ASSIGNED TASK »
Nothing but the lines below between the line holding "Each cmdlet is" and the line holding "# The documentation portal", inclusive, should appear in the answer, each set down exactly.

LISTED RECORDS »
┌────────
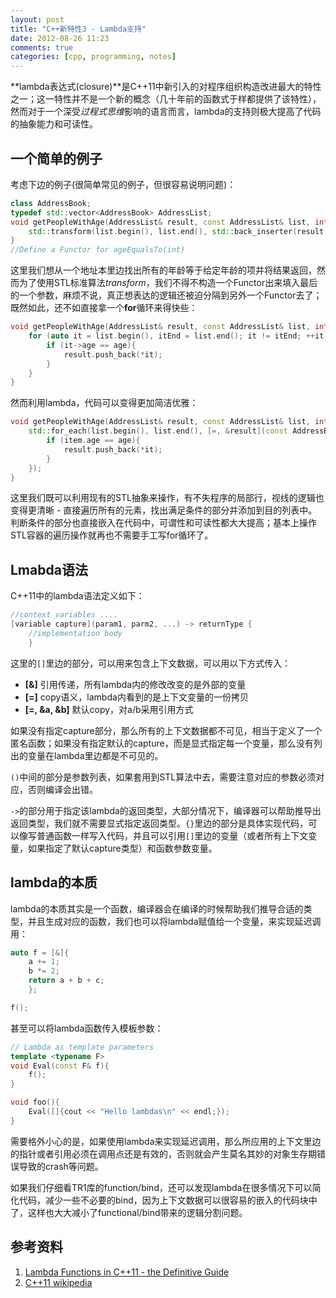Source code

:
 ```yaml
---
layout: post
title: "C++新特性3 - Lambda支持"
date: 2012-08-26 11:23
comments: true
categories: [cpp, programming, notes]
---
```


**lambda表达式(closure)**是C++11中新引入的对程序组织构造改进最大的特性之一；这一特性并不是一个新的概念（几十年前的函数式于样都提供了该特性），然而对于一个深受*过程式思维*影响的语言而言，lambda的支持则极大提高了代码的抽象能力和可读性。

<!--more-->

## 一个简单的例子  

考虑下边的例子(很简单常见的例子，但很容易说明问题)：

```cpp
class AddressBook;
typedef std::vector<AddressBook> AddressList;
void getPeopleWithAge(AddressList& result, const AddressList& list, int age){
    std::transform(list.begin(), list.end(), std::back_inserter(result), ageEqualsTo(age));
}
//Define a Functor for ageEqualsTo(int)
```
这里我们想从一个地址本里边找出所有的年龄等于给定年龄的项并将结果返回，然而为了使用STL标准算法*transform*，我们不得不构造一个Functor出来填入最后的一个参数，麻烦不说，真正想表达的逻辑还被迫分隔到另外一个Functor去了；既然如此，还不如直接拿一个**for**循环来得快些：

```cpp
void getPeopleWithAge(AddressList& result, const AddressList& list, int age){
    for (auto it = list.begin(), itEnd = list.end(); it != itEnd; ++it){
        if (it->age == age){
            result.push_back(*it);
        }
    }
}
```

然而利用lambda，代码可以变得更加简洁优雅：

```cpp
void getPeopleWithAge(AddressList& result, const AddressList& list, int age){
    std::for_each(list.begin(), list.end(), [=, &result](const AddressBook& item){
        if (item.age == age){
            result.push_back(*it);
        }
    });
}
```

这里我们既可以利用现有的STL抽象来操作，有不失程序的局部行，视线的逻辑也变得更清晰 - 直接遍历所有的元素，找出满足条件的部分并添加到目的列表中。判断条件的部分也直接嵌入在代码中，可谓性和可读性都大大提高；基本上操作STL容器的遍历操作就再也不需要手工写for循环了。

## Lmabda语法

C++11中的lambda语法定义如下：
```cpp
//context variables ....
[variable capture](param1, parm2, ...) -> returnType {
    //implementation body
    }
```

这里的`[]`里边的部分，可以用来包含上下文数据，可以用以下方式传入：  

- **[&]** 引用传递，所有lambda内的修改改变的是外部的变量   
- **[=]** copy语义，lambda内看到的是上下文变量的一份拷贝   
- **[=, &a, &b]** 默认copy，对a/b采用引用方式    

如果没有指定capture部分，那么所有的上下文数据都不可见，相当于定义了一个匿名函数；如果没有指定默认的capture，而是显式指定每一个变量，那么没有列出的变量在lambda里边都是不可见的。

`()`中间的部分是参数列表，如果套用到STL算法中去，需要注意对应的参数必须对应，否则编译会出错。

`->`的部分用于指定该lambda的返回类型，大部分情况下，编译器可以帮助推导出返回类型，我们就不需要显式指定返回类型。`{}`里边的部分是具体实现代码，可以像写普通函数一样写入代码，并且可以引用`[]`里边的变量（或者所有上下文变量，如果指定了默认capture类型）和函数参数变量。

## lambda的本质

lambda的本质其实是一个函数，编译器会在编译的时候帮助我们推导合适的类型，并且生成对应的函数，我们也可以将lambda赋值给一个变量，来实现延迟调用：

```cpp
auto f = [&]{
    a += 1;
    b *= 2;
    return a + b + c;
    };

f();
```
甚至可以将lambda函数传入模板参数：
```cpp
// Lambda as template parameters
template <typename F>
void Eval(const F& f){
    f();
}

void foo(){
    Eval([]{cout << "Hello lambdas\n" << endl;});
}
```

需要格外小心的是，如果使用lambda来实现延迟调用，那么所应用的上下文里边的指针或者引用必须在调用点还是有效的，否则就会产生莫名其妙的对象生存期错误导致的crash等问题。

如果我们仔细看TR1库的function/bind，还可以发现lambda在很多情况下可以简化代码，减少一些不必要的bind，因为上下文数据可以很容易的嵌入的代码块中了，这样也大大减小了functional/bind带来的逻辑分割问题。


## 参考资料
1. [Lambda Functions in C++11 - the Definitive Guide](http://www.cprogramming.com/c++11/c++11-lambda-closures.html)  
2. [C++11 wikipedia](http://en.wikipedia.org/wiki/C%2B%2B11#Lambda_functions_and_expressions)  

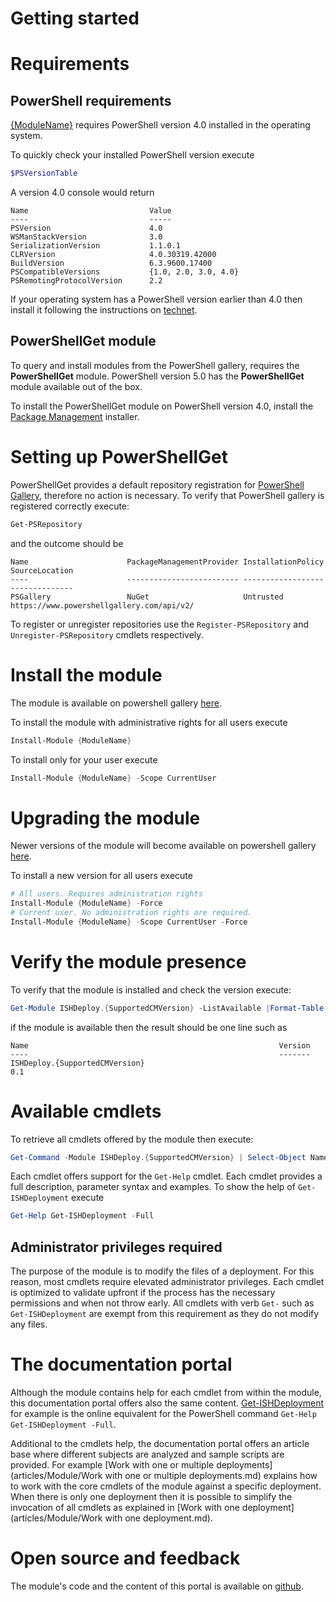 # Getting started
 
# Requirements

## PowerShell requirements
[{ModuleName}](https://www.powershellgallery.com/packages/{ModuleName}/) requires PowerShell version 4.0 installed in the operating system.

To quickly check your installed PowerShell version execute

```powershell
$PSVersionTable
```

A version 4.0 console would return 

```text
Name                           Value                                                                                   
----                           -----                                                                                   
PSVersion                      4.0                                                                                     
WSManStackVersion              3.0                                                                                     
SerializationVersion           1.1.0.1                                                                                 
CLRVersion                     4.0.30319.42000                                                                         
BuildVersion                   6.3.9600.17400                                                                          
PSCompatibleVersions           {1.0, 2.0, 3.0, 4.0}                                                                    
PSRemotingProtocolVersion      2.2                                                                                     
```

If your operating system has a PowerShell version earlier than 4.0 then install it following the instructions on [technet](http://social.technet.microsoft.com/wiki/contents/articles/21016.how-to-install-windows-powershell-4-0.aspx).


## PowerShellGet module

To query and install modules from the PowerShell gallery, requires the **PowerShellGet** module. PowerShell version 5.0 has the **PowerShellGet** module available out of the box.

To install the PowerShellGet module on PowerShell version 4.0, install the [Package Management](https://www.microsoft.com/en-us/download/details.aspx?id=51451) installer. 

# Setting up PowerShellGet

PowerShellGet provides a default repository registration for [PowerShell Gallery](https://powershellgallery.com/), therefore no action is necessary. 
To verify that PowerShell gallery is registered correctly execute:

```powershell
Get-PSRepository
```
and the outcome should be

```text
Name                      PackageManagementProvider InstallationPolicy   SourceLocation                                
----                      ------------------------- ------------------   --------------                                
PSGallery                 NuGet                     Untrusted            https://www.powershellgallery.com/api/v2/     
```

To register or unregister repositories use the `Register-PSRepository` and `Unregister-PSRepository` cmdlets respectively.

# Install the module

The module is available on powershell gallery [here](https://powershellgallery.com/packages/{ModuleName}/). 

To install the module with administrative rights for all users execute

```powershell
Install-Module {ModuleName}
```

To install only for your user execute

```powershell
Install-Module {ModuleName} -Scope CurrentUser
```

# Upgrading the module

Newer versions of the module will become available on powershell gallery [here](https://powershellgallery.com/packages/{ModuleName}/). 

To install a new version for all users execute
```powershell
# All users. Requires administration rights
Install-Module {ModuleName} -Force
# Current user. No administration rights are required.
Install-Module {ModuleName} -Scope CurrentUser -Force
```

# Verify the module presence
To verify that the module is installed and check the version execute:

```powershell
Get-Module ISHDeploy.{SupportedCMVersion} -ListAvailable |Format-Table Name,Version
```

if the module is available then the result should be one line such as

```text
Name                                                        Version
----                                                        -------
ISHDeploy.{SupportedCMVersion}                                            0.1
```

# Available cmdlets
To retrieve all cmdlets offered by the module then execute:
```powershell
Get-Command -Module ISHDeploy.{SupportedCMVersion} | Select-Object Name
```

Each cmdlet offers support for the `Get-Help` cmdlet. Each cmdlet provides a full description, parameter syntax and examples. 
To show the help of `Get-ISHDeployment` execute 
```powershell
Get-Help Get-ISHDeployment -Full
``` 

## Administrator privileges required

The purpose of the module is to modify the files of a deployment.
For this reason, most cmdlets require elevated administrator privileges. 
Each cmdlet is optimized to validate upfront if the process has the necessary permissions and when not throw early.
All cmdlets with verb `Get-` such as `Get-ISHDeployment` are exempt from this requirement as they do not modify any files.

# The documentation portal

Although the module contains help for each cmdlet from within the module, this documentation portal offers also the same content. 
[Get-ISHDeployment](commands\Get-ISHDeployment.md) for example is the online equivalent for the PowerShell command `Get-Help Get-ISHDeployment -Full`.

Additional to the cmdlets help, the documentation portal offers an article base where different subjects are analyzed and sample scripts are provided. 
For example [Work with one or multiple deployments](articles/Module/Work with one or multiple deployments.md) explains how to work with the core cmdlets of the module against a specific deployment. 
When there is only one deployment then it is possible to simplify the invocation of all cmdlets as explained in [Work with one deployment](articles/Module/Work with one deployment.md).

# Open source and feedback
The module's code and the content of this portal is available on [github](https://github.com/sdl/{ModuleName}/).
└────────
RESPONSE BOX »
Each cmdlet is optimized to validate upfront if the process has the necessary permissions and when not throw early.
All cmdlets with verb `Get-` such as `Get-ISHDeployment` are exempt from this requirement as they do not modify any files.

# The documentation portal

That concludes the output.